Evaluate LLM code generation with LLM-as-judge evaluators

Published March 3, 2026

by Scarlett Attensil

Newer features are available with AgentControl

This tutorial was published in early March 2026, before LaunchDarkly shipped offline evaluations and prompt snippets. The custom-judge proxy pattern still works, but for new builds you may also want to use:

Offline evaluations and Datasets: Run the same custom judges as regression tests in CI against a saved reference set of prompts, without the proxy server
Prompt snippets: Reuse common judge-prompt fragments (rubric language, output schema) across the three judges in this tutorial

To learn more, read AgentControl.

Which AI model writes the best code for your codebase? Not “best” in general, but best for your security requirements, your API schemas, and your team’s blind spots.

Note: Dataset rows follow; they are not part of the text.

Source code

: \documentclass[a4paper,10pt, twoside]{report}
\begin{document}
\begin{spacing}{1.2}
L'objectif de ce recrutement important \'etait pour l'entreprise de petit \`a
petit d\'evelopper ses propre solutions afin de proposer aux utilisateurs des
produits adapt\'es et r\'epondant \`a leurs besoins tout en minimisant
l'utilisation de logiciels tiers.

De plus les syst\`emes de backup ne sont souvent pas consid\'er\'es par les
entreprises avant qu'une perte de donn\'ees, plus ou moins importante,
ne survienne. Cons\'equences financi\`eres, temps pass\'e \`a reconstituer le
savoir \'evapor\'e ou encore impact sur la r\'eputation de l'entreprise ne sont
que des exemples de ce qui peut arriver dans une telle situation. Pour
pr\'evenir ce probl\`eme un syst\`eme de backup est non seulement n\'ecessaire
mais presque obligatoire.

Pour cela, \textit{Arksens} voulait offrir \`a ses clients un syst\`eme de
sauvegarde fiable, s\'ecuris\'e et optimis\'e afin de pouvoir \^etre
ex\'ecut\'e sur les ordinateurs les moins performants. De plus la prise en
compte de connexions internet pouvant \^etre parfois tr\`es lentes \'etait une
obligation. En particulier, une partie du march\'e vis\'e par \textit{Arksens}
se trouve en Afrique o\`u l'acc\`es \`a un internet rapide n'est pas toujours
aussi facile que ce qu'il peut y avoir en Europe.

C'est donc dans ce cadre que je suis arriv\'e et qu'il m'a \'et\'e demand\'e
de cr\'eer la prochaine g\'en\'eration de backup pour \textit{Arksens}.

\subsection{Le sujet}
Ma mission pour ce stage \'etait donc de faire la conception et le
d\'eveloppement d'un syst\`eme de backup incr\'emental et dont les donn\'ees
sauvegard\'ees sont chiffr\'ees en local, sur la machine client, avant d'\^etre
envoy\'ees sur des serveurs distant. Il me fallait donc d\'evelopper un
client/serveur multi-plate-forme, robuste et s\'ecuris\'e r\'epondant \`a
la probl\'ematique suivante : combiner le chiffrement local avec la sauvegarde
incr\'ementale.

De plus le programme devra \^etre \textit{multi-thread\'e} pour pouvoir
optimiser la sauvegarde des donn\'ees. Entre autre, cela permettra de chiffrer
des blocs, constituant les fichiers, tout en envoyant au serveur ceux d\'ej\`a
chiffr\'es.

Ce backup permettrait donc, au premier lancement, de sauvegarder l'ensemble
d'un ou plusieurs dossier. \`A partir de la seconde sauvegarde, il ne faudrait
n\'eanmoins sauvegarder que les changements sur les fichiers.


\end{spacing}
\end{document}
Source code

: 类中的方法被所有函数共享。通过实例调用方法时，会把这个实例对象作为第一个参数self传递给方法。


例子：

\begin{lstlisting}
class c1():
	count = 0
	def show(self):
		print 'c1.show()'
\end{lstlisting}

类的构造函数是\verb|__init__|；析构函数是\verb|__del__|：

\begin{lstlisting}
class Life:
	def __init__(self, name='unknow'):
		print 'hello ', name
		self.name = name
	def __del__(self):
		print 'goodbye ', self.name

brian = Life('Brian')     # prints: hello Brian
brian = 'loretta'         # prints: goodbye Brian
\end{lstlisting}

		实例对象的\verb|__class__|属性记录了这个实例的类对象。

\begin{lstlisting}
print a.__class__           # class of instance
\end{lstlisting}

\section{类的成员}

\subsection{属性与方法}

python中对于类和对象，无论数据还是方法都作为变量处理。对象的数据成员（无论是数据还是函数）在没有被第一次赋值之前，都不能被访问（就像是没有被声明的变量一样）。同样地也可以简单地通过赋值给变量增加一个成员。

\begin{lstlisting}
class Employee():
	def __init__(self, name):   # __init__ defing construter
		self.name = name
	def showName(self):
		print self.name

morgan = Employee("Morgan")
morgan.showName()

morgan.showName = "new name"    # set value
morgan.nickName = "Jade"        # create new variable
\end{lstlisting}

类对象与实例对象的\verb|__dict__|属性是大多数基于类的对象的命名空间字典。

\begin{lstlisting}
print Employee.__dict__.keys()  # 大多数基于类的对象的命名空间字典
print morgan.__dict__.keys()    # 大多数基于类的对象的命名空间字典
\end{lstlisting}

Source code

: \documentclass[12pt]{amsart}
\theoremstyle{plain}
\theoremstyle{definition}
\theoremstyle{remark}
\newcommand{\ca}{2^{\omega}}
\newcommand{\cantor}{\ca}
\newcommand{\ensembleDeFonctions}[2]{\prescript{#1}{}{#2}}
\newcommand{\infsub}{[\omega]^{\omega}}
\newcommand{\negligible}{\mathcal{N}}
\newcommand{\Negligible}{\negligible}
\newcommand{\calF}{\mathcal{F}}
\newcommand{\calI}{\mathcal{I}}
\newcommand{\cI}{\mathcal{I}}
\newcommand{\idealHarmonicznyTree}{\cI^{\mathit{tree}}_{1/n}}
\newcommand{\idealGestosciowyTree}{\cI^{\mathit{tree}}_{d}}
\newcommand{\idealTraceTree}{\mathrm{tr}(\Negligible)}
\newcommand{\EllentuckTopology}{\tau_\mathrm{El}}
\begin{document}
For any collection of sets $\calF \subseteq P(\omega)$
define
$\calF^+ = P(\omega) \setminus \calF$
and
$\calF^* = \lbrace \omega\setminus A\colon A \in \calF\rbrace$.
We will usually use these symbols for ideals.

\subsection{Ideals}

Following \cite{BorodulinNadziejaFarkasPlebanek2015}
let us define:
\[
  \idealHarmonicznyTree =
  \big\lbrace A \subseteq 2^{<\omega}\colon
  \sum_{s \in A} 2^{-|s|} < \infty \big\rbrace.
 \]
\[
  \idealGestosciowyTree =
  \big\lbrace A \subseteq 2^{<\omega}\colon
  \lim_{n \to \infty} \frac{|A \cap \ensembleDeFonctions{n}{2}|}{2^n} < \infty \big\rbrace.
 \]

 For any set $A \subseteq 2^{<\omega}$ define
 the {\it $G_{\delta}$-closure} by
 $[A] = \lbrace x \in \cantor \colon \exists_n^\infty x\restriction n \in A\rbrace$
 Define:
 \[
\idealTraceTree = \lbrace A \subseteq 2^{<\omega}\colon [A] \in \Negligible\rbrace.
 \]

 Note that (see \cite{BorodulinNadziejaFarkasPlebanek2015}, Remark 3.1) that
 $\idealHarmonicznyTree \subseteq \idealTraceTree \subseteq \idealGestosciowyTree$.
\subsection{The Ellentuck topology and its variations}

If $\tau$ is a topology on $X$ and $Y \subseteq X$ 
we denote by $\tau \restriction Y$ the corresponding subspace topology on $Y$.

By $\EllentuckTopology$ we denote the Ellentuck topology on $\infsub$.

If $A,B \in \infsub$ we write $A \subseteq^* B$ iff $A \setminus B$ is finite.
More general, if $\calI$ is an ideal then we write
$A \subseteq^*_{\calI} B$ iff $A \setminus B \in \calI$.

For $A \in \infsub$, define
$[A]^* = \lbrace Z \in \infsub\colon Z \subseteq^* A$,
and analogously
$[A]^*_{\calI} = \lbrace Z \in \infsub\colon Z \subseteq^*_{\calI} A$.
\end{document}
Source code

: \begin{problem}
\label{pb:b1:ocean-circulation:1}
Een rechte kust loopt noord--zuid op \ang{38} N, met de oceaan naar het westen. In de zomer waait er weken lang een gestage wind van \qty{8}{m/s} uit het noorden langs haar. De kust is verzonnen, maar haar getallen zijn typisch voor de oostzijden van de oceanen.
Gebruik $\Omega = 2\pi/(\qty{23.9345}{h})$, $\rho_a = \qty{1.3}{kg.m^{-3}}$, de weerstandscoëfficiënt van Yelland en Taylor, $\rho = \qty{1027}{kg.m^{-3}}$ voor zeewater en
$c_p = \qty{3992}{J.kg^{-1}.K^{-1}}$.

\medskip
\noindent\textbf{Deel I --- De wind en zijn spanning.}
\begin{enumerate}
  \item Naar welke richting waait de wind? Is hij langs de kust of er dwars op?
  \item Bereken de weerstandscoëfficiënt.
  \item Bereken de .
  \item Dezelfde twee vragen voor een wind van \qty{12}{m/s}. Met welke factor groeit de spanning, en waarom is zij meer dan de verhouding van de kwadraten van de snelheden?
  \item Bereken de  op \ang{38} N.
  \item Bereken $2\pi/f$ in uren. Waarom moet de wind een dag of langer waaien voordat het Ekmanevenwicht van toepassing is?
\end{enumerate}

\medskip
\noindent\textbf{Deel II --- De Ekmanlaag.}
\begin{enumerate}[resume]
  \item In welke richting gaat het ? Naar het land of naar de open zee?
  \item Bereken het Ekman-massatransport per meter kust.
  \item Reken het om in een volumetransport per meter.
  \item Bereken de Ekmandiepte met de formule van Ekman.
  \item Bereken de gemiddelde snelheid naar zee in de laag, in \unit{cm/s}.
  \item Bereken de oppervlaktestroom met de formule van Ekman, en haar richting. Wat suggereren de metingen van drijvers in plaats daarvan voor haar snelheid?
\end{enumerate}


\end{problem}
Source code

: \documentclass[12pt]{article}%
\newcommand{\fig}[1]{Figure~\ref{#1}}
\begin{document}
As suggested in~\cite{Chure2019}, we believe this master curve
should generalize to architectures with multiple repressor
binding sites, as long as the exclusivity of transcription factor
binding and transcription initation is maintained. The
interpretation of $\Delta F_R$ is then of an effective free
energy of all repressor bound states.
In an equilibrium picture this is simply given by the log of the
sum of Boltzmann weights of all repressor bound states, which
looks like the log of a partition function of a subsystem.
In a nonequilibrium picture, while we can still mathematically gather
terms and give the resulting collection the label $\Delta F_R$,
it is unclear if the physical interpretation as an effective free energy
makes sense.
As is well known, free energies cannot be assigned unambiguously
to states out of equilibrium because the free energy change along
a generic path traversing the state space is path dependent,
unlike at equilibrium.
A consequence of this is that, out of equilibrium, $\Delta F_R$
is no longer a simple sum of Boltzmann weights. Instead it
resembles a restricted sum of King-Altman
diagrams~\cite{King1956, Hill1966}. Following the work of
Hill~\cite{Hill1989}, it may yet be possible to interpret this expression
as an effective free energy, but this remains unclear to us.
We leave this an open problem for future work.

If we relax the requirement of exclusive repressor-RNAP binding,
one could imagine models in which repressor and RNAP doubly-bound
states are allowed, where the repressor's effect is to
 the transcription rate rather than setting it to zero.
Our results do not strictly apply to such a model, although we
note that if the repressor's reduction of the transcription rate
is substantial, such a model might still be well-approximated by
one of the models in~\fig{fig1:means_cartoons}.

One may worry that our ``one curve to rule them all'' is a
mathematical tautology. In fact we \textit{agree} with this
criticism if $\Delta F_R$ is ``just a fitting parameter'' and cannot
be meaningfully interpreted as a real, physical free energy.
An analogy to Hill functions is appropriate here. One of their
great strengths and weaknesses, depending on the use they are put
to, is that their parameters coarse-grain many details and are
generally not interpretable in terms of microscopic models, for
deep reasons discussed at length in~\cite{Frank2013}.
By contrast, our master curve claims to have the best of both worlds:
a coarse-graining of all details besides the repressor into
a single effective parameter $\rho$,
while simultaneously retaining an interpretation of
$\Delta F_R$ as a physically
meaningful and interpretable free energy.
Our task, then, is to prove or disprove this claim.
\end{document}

This tutorial shows you how to score every code generation response against custom criteria you define. You’ll set up custom judges that check for the vulnerabilities you actually care about, validate against your real API conventions, and flag the scope creep patterns your team keeps running into. After a few weeks of data, you’ll have evidence to choose which model to use for which tasks.

What you will build

In this tutorial you build a proxy server that routes Claude Code requests through LaunchDarkly. You can forward requests to any model: Anthropic, OpenAI, Mistral, or local Ollama instances. Every response gets scored by custom judges you create.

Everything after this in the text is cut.